START Entries shown

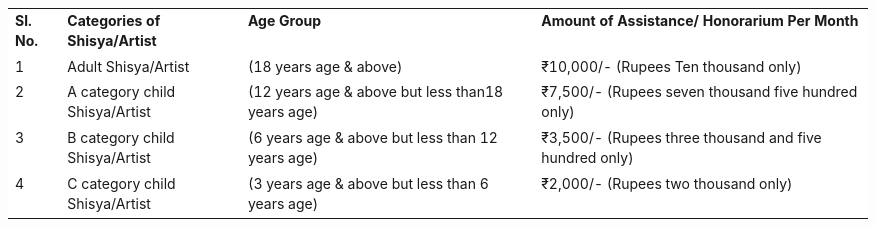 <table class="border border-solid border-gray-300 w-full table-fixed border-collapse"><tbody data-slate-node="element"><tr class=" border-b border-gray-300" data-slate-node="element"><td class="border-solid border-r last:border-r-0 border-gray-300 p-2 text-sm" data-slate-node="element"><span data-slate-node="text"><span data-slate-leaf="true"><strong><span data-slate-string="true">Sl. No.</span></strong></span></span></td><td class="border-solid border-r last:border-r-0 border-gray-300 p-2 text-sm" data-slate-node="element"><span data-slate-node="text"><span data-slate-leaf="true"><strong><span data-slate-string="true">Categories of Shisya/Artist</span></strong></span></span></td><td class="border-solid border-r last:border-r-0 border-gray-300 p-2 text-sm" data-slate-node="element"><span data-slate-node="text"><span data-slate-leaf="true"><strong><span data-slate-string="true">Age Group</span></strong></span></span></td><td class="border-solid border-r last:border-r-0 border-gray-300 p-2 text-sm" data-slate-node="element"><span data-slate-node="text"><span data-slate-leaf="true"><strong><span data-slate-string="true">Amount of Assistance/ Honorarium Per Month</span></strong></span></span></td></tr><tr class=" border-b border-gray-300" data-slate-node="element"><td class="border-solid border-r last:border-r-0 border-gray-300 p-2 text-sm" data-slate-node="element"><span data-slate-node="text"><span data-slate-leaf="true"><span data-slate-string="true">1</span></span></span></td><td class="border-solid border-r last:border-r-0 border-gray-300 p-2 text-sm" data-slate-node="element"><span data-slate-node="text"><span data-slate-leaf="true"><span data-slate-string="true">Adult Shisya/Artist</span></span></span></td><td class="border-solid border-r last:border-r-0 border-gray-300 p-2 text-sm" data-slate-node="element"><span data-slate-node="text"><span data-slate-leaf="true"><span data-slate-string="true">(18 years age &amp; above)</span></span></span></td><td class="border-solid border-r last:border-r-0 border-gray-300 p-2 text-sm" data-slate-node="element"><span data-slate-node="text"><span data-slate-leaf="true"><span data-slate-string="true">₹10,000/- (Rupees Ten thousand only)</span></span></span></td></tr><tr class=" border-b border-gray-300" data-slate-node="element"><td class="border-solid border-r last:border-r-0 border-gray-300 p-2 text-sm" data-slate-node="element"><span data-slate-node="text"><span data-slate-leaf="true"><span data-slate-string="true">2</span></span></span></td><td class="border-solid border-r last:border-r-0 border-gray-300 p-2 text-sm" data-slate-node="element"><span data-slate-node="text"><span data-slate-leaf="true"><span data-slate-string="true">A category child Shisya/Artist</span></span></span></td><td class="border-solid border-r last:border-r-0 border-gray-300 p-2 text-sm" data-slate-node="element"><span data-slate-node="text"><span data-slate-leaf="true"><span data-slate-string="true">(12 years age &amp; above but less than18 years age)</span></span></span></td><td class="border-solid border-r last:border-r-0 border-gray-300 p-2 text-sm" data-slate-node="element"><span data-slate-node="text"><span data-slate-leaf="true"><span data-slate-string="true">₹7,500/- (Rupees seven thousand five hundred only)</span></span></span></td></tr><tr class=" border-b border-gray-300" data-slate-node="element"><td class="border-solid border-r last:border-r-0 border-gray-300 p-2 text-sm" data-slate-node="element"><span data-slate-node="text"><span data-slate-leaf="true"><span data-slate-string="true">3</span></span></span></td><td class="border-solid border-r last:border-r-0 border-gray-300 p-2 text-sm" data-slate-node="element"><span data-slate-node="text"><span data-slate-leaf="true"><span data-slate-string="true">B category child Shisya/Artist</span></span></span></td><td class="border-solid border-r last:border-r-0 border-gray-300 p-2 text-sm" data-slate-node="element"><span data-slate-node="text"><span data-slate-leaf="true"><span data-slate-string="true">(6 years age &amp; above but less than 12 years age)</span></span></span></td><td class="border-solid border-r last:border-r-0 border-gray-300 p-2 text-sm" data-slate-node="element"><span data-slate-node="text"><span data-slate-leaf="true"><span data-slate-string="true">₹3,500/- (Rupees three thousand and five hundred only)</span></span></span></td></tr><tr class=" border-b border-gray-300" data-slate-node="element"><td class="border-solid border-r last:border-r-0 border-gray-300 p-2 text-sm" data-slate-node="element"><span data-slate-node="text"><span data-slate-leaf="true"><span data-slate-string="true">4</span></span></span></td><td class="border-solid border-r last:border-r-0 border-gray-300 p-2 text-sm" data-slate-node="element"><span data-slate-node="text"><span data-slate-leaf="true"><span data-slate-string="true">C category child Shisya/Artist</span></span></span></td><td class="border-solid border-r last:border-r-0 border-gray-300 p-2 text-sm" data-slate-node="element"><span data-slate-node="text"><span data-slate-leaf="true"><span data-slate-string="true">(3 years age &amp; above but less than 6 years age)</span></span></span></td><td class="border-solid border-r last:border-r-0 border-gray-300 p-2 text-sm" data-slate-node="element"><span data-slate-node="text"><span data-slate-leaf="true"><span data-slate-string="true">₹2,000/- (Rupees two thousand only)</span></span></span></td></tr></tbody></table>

END Entries shown
START Entries shown

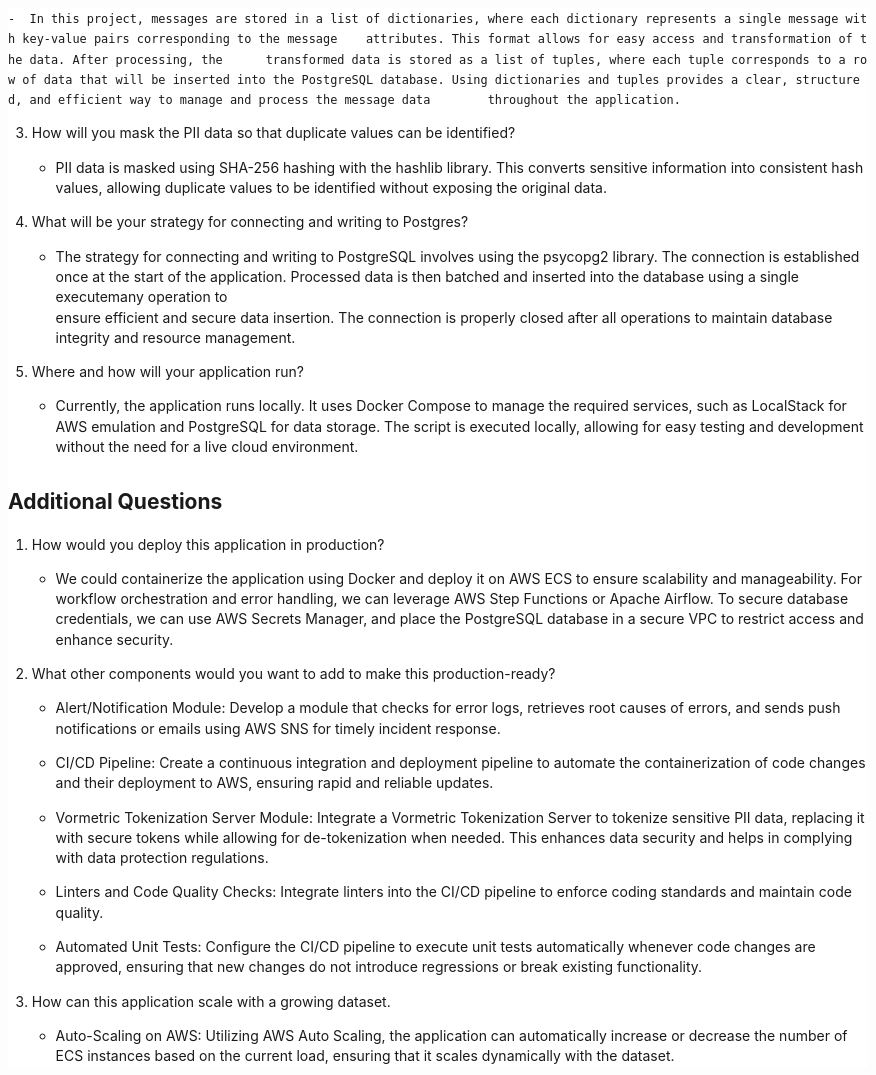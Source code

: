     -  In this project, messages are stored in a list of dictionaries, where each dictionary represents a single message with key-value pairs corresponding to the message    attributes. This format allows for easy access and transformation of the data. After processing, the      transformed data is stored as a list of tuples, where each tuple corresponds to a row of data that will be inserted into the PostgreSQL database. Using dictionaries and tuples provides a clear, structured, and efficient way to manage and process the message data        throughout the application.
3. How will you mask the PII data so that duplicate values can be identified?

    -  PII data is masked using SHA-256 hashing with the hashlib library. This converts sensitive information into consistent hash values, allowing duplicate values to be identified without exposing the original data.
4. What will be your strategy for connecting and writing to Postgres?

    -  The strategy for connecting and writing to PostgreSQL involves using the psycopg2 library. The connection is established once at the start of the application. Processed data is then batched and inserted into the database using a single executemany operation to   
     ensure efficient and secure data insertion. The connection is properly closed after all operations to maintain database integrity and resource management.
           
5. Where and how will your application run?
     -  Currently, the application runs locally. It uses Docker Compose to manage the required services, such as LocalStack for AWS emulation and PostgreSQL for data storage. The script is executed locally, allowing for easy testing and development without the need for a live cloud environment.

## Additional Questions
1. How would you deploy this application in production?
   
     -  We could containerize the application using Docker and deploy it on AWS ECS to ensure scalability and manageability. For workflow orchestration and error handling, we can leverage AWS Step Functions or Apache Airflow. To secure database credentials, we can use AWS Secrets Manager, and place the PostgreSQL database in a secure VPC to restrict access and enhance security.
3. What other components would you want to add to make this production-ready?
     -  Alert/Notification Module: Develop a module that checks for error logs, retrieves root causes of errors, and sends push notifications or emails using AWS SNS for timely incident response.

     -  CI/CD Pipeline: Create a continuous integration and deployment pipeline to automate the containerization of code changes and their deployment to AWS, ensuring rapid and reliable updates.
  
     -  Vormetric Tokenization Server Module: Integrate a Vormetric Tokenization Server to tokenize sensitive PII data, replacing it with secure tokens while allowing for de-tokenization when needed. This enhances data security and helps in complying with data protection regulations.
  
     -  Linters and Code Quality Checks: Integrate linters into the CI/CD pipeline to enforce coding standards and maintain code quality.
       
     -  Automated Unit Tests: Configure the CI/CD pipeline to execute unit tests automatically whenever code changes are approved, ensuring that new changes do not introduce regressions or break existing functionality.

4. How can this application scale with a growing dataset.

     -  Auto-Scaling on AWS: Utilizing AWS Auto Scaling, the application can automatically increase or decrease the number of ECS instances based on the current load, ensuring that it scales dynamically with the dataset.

END Entries shown

Required work
Could you restate, word for word, the lines above from the one with "ensure efficient and" to the one with "break existing functionality.", both included?

Solution for this exercise
     ensure efficient and secure data insertion. The connection is properly closed after all operations to maintain database integrity and resource management.
           
5. Where and how will your application run?
     -  Currently, the application runs locally. It uses Docker Compose to manage the required services, such as LocalStack for AWS emulation and PostgreSQL for data storage. The script is executed locally, allowing for easy testing and development without the need for a live cloud environment.

## Additional Questions
1. How would you deploy this application in production?
   
     -  We could containerize the application using Docker and deploy it on AWS ECS to ensure scalability and manageability. For workflow orchestration and error handling, we can leverage AWS Step Functions or Apache Airflow. To secure database credentials, we can use AWS Secrets Manager, and place the PostgreSQL database in a secure VPC to restrict access and enhance security.
3. What other components would you want to add to make this production-ready?
     -  Alert/Notification Module: Develop a module that checks for error logs, retrieves root causes of errors, and sends push notifications or emails using AWS SNS for timely incident response.

     -  CI/CD Pipeline: Create a continuous integration and deployment pipeline to automate the containerization of code changes and their deployment to AWS, ensuring rapid and reliable updates.
  
     -  Vormetric Tokenization Server Module: Integrate a Vormetric Tokenization Server to tokenize sensitive PII data, replacing it with secure tokens while allowing for de-tokenization when needed. This enhances data security and helps in complying with data protection regulations.
  
     -  Linters and Code Quality Checks: Integrate linters into the CI/CD pipeline to enforce coding standards and maintain code quality.
       
     -  Automated Unit Tests: Configure the CI/CD pipeline to execute unit tests automatically whenever code changes are approved, ensuring that new changes do not introduce regressions or break existing functionality.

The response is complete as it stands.